**What to do:**
Work out the number of lines below containing the word "assets" and give nothing besides it.

╭─ Stored data

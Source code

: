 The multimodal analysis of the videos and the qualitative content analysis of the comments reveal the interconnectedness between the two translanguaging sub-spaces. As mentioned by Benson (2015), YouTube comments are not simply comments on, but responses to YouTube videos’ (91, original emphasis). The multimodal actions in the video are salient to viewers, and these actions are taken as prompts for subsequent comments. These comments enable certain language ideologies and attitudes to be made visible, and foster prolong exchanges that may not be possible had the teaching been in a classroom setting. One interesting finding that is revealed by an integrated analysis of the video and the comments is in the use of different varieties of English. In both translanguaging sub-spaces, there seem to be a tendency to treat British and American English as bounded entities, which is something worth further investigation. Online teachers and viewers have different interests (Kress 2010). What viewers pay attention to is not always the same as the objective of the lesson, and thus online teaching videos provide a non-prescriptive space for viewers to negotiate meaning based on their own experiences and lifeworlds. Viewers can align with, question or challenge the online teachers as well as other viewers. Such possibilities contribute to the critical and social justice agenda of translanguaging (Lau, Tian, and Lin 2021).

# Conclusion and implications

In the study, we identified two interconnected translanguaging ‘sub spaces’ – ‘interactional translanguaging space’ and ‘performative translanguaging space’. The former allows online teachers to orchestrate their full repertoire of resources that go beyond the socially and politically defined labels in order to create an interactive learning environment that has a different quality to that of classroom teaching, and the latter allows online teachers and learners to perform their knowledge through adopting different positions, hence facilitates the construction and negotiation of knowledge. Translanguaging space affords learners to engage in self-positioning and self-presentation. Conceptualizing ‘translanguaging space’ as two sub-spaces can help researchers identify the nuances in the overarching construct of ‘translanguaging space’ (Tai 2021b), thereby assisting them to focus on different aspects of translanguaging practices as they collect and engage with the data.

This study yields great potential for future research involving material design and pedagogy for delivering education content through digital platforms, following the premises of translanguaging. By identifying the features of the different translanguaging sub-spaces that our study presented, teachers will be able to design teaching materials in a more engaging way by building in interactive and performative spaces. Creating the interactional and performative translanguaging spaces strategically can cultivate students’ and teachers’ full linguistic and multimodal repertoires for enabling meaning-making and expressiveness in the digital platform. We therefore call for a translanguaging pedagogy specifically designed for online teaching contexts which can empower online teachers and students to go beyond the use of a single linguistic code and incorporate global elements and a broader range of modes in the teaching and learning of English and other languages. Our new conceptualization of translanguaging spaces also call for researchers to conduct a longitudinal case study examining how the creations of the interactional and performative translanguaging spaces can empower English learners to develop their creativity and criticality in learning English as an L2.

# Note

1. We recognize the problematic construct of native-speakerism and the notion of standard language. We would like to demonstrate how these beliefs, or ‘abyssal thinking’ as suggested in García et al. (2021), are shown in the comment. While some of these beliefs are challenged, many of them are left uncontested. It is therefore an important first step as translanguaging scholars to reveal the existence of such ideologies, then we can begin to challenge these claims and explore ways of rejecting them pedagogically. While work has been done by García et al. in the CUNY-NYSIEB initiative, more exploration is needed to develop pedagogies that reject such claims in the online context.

╰─
╭─ Stored data

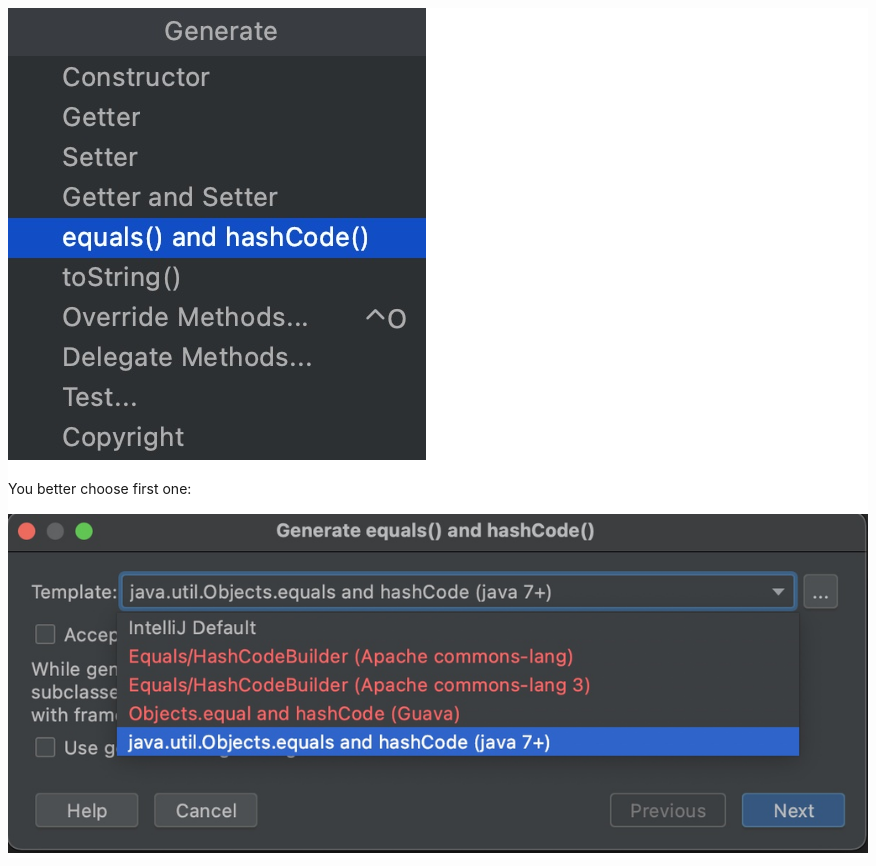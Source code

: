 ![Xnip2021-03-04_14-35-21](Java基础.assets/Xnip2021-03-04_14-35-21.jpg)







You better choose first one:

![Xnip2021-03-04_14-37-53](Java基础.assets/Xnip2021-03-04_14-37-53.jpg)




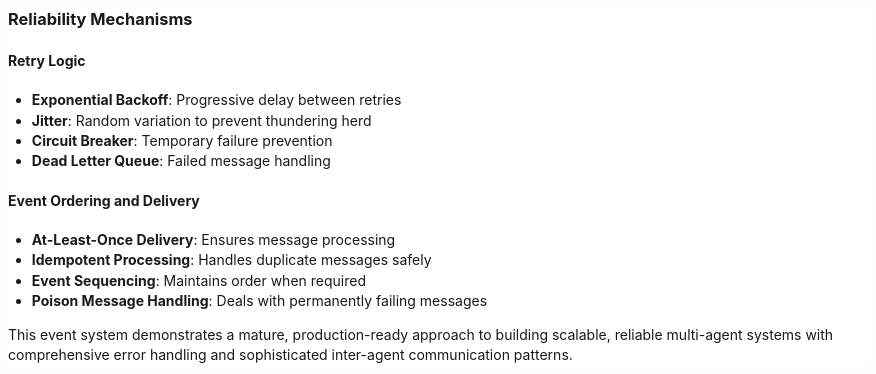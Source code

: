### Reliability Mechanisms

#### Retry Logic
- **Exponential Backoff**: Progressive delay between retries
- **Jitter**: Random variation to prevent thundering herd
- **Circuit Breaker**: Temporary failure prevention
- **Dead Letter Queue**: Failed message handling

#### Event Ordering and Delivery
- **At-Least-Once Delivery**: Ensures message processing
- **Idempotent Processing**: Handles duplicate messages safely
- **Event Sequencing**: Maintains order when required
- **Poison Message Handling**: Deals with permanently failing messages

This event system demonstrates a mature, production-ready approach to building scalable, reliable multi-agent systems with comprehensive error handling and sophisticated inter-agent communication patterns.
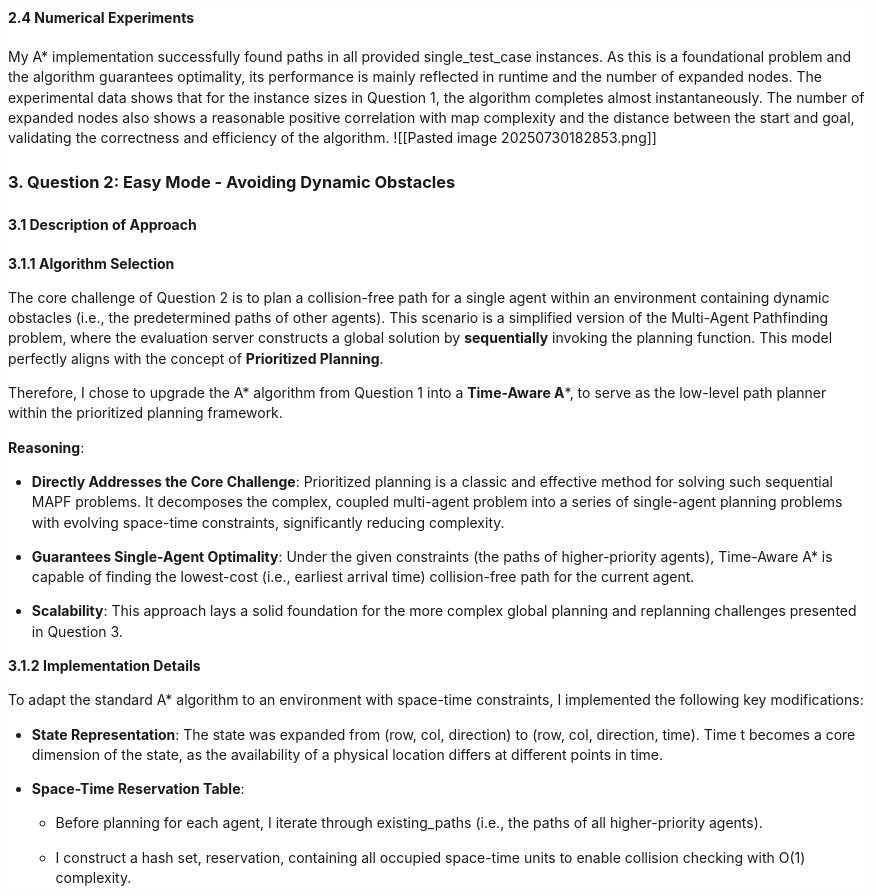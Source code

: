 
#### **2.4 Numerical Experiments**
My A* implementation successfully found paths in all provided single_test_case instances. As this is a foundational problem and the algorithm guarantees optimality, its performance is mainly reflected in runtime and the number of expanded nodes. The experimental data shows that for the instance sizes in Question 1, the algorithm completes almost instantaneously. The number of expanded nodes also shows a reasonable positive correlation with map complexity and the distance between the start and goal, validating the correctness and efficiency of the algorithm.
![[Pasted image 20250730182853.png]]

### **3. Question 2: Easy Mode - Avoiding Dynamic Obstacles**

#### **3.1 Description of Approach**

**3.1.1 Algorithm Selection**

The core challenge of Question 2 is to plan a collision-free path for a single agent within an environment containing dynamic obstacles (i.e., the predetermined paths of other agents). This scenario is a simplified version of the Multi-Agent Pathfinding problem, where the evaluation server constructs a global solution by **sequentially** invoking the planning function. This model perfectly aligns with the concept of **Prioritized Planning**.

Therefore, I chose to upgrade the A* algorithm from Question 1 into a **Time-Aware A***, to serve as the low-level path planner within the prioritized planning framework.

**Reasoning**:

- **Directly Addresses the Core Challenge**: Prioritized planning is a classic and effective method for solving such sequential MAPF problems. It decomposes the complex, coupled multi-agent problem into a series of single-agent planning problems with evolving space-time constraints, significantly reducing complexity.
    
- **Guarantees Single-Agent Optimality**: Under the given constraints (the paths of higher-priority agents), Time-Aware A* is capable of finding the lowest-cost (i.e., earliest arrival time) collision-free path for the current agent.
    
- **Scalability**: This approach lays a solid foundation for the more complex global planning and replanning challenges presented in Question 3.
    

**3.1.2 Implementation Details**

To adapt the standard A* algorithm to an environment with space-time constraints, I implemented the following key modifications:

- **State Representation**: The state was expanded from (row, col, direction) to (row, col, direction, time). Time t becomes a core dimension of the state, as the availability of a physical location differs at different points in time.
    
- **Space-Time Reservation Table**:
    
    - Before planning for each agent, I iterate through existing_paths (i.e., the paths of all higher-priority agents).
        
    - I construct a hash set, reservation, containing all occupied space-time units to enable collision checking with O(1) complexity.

╰─
╭─ Stored data

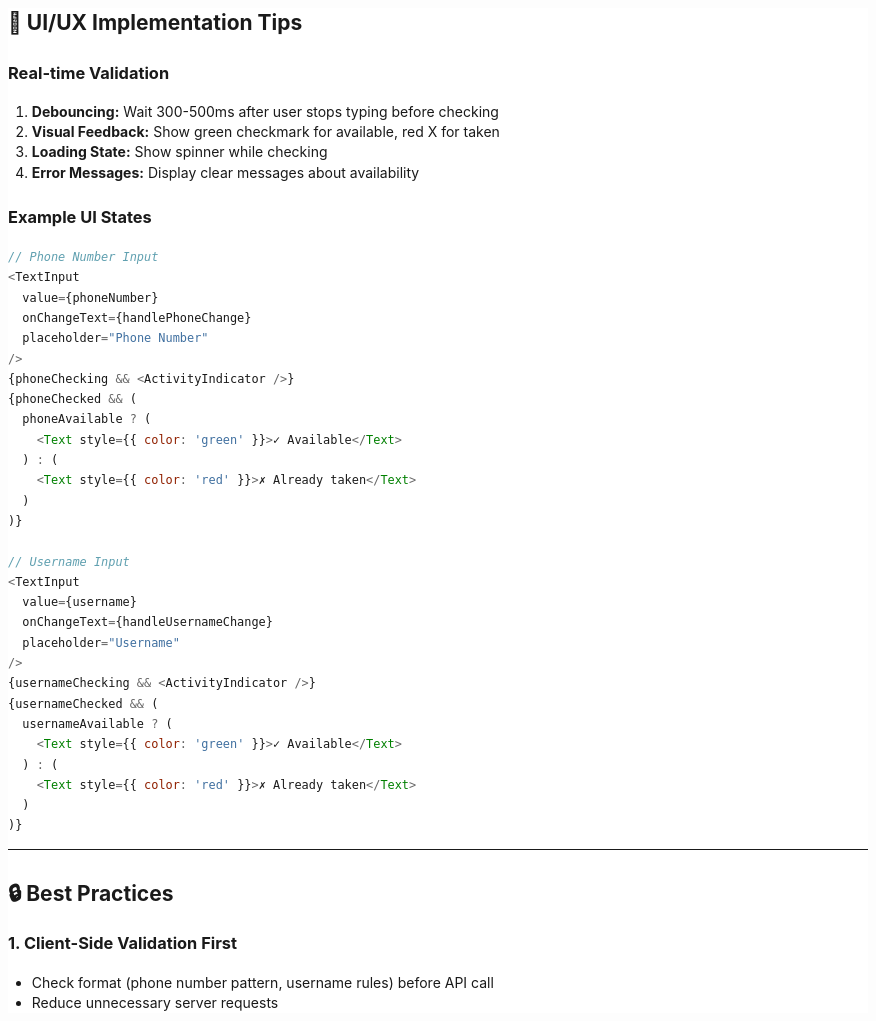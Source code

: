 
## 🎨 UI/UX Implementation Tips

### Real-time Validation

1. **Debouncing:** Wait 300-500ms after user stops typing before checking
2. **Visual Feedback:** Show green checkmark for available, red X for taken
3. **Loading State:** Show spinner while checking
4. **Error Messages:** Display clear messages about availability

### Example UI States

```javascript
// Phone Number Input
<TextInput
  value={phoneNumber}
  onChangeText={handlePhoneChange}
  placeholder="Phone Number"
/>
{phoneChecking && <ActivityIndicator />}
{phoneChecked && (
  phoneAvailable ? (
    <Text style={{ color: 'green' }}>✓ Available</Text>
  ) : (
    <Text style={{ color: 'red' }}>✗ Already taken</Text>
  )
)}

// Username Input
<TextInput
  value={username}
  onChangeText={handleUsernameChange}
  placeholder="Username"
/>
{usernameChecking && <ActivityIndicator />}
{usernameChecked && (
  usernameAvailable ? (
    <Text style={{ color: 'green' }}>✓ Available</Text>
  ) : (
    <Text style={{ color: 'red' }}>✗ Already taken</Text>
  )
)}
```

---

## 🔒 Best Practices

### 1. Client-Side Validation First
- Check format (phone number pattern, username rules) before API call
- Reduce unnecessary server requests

╰─

**Written response:**
2